=== Information supplied ===
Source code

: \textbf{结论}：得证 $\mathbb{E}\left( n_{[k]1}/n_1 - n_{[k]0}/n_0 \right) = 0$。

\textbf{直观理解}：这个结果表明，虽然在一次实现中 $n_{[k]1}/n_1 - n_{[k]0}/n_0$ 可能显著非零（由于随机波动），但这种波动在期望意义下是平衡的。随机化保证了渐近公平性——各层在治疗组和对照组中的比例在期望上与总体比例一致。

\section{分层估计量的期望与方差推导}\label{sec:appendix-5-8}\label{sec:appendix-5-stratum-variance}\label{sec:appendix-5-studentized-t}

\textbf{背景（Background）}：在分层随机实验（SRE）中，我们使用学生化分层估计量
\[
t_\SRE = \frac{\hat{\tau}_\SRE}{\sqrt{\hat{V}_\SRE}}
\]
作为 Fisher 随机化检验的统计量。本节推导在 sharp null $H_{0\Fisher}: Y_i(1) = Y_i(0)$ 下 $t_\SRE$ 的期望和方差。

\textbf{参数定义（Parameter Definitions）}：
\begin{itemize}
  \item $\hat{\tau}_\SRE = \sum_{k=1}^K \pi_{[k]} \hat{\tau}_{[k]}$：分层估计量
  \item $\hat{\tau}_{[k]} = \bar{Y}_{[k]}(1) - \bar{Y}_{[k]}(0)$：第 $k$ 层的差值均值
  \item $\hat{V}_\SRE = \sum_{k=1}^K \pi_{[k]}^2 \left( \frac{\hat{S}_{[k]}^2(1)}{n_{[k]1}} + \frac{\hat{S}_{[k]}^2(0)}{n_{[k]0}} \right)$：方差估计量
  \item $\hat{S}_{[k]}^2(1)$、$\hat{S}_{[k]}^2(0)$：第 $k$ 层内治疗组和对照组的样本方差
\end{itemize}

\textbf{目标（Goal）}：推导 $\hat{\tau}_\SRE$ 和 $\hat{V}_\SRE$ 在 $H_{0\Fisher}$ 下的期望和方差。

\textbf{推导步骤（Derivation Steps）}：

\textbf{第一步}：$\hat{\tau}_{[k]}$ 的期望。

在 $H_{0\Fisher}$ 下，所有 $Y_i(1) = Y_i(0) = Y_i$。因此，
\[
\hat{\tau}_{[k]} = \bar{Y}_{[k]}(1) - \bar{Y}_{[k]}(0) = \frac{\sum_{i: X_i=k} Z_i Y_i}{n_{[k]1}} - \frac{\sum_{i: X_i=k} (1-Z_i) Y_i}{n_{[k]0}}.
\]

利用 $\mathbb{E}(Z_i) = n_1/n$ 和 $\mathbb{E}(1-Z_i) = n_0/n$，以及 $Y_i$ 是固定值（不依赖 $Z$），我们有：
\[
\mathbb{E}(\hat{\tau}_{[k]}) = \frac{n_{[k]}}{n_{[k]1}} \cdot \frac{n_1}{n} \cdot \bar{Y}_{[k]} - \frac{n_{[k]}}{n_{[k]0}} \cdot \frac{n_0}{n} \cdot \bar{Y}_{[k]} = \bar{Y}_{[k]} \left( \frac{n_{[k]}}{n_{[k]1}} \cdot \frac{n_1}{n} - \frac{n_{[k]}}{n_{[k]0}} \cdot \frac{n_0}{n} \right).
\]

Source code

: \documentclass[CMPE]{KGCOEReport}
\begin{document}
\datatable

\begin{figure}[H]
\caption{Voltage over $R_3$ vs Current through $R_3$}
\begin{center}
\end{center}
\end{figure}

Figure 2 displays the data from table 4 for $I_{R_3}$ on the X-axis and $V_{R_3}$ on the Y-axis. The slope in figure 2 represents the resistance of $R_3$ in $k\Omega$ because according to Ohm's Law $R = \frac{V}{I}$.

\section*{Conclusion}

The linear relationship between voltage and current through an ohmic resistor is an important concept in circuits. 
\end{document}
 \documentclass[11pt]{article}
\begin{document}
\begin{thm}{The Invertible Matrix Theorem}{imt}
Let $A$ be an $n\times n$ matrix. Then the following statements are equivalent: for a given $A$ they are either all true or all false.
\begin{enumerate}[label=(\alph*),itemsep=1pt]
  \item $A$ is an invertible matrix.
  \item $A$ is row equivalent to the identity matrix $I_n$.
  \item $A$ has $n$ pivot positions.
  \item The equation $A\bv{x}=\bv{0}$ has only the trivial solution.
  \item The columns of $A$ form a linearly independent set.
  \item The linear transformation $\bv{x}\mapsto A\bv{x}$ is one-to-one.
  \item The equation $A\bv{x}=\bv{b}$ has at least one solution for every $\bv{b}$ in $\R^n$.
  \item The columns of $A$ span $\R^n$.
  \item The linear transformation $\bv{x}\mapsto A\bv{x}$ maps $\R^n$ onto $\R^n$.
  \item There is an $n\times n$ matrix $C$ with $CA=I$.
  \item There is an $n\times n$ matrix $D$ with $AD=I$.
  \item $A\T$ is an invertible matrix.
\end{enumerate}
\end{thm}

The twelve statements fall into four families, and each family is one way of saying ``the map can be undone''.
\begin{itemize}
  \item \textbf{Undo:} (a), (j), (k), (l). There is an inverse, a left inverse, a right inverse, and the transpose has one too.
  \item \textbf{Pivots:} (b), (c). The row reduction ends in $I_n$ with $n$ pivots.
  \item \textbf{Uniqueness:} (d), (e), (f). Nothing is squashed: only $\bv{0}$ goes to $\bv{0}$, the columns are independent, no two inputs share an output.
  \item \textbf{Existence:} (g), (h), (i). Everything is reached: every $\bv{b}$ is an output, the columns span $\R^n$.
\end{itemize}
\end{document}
===
Activity = Where a line above holds the word "begin", copy it.

Exercise result =
\begin{itemize}
\begin{document}
\begin{figure}[H]
\begin{center}
\begin{document}
\begin{thm}{The Invertible Matrix Theorem}{imt}
\begin{enumerate}[label=(\alph*),itemsep=1pt]
\begin{itemize}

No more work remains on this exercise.